Loebner Prize 2009
US$3000 and a Bronze Annual
Medal
In conjunction with
InterSpeech 2009
In 1950 Alan Turing
wrote:
“…I
believe that in about fifty years' time it will be possible, to programme computers, with a storage capacity of about 10^9,
to make them play the imitation game so well that an average interrogator will
not have more than 70 per cent chance of making the right identification after
five minutes of questioning…”
Turing’s
prediction is ambiguous. Did he mean a 5 minute test, or did he mean 5
minutes of questioning the program? If the latter, and presuming that the human
would also be subjected to a 5 minute questioning period, the test itself would
take 10 minutes.
The 2008 Loebner
Prize put this prediction to the test in the first manner by having 5 minute
Turing Tests. That is, the judge was allowed a total of 5 minutes to
respond to both entities. As a consequence the expected interaction time
with the computer program was 2.5 minutes.
The 2009
Loebner Prize will test Turing’s assertion in the second manner. The 2009
rules will require that the each judge be required to interrogate each
entity for 5 minutes.
[Note that there
is also the ambiguity of the “70 per cent chance,” since if the computer were
able to respond as a human, we would still only expect it to be chosen as the
human 50 per cent of the time.]
Since the
questioning period will only be 10 minutes, the US$25,000 and the Silver Medal
will not be at risk.
Rules for Loebner
Prize 2009.
1:
IMPORTANT DATES:
The 2009
Competition is scheduled for
•
•
•
The date and
venue are subject to change but NO changes to the date and venue will be made
after
Entrants have
three options for submitting their programs.
A. They may
submit their entries on CD, DVD or USB Flash via a message service
•
requiring a receipt signature and
•
having a time/date stamp (E.g. Certified, Registered, FedEx, UPS, etc)
B. They may
install their programs at the testing site on a management supplied computer.
C. They may bring
a computer with the program installed to the testing site.
Entrants choosing
option A. should transmit their entry to:
Loebner Prize Contest
c/o Crown Industries, Inc.
Entrants choosing
options B. or C. must schedule the time/date of their appearance with me PRIOR
to 6 Apr. The date to be scheduled must be after 6 Apr and prior to 4
May.
Final Four
entrants who chose submission option A. do NOT have to be present at the
competition. Those who choose options B. or C. MUST be present to install and
operate their entries.
No entry will be
tested by contest management which requires contest management to key in path
names.
No entry will be
tested by contest management which requires contest management to modify system
variables (although these may be modified by a supplied installer).
No entry will be
tested by contest management which does not provide, on the transmittal media,
all necessary programs, interpreters, etc (e.g. Perl, MySQL, etc).
No person may be
affiliated with more than one entry.
Every entry must
be accompanied by a statement asserting that the submitter(s) have intellectual
rights to all components of the entry.
Entrants under 18
years of age must have written permission by at least one guardian.
Only the first 16
compliant entries will be evaluated in depth. This means that all entries
will be tested for in order of receipt for compliance with the rules. The 16
compliant entries having the earliest time stamps will be screened according to
the criteria in point 4, below.
If there is no
compliant Entry for the 2009 Competition, the $3000 prize will be added to the
2010 Competition prize making the 2010 prize $6000, and the 2010 Competition
will be held under these rules.
2:
COMMUNICATIONS PROTOCOL.
The Loebner Prize
Protocol (LPP) will be used in the 2009 will be. Each Entry Program must
communicate with a "Judge Communications" program in the following
manner:
The LPP is a character
by character asynchronous communications protocol.
Each program,
upon startup, must provide a “browse” function to select a directory.

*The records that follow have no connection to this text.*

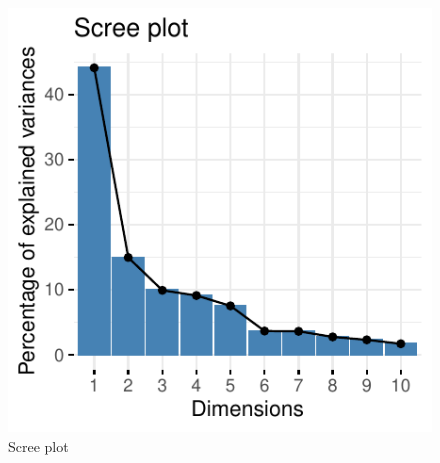 \documentclass[11pt,]{article}
\begin{document}
\begin{figure}

{\centering \includegraphics{stock_analysis_files/figure-latex/scree-1} 

}

\caption{Scree plot}\label{fig:scree}
\end{figure}
\end{document}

Communications shall be by means of the creation, detection, and deletion of
sub-directories within the specified communications directory.
To simulate a key press the entry program
must create a sub-directory within the communications directory with the
following format:
“time.keypress-name.extension”
where time is a monotonically increasing 18
digit number (in lexical and
numerical order) (i.e. zero filled to the left) to be retrieved from the system
clock and expressed as milliseconds past some initial time as defined by the
system clock.
“keypress-name” is either a single letter
(case sensitive) or the name of the special character, as appended to these
rules.
The extension is “.other”
For example:
“000001234567890123.bracketleft.other”
To detect a key press by the judge, the
program must detect, within the communications directory a sub-directory with
the same format, but extension “.judge” and then must remove or delete the
judge’s sub-directory from the communications directory.
A previous
version of the judge program is available at:
http://loebner.net/Prizef/JComm.txt
In order to run
this as a Perl program, change the extension from .txt to .pl (or whatever
extension is assigned to Perl programs).
Note that there
will be an update to this program but the basic communications strategy will
not change.
3:
INTERACTION SEQUENCE.
Each
judge will begin the round by making an initial comment with the LEFT entity.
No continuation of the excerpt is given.